Muskogee Southern Railroad

Overview
- Locale: Oklahoma
- Dates of operation: 1902–1904

Technical
- Track gauge: 4 ft 8+1⁄2 in (1,435 mm)
- Length: 37 mi (60 km)

= Muskogee Southern Railroad =

Former railroad line

The Muskogee Southern Railroad, which existed from 1902 to 1904, constructed only one line in its history. It built south from Muskogee, Oklahoma to the Canadian River, a distance of approximately 37 miles.

==History==
The Muskogee Southern Railroad, starting in 1902, built south from Muskogee in the 1902-1903 timeframe through the towns of Warner and Porum to a point on the Canadian River. There, construction stopped due to lack of funding for a bridge. A map shows this distance as about 37 miles.

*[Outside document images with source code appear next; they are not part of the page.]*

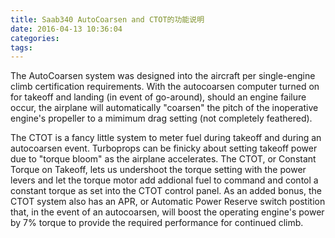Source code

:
 ```yaml
---
title: Saab340 AutoCoarsen and CTOT的功能说明
date: 2016-04-13 10:36:04
categories:
tags:
---
```


The AutoCoarsen system was designed into the aircraft per single-engine climb certification requirements. With the autocoarsen computer turned on for takeoff and landing (in event of go-around), should an engine failure occur, the airplane will automatically "coarsen" the pitch of the inoperative engine's propeller to a mimimum drag setting (not completely feathered).

The CTOT is a fancy little system to meter fuel during takeoff and during an autocoarsen event. Turboprops can be finicky about setting takeoff power due to "torque bloom" as the airplane accelerates. The CTOT, or Constant Torque on Takeoff, lets us undershoot the torque setting with the power levers and let the torque motor add addional fuel to command and contol a constant torque as set into the CTOT control panel. As an added bonus, the CTOT system also has an APR, or Automatic Power Reserve switch postition that, in the event of an autocoarsen, will boost the operating engine's power by 7% torque to provide the required performance for continued climb.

Meanwhile, the Midland Valley Railroad, chartered in 1903, built from Hartford, Arkansas into Oklahoma, getting to Bokoshe by 1904. That railway then decided it needed to reach Muskogee in order to exchange with the Missouri–Kansas–Texas Railroad. So, it completed its rails to the opposite bank of the Canadian River, acquired the Muskogee Southern assets, and built the missing bridge, allowing it to then run to Muskogee over the former Muskogee Southern trackage, arriving before the end of 1904.

Modern railroad maps do not show this trackage as still existing.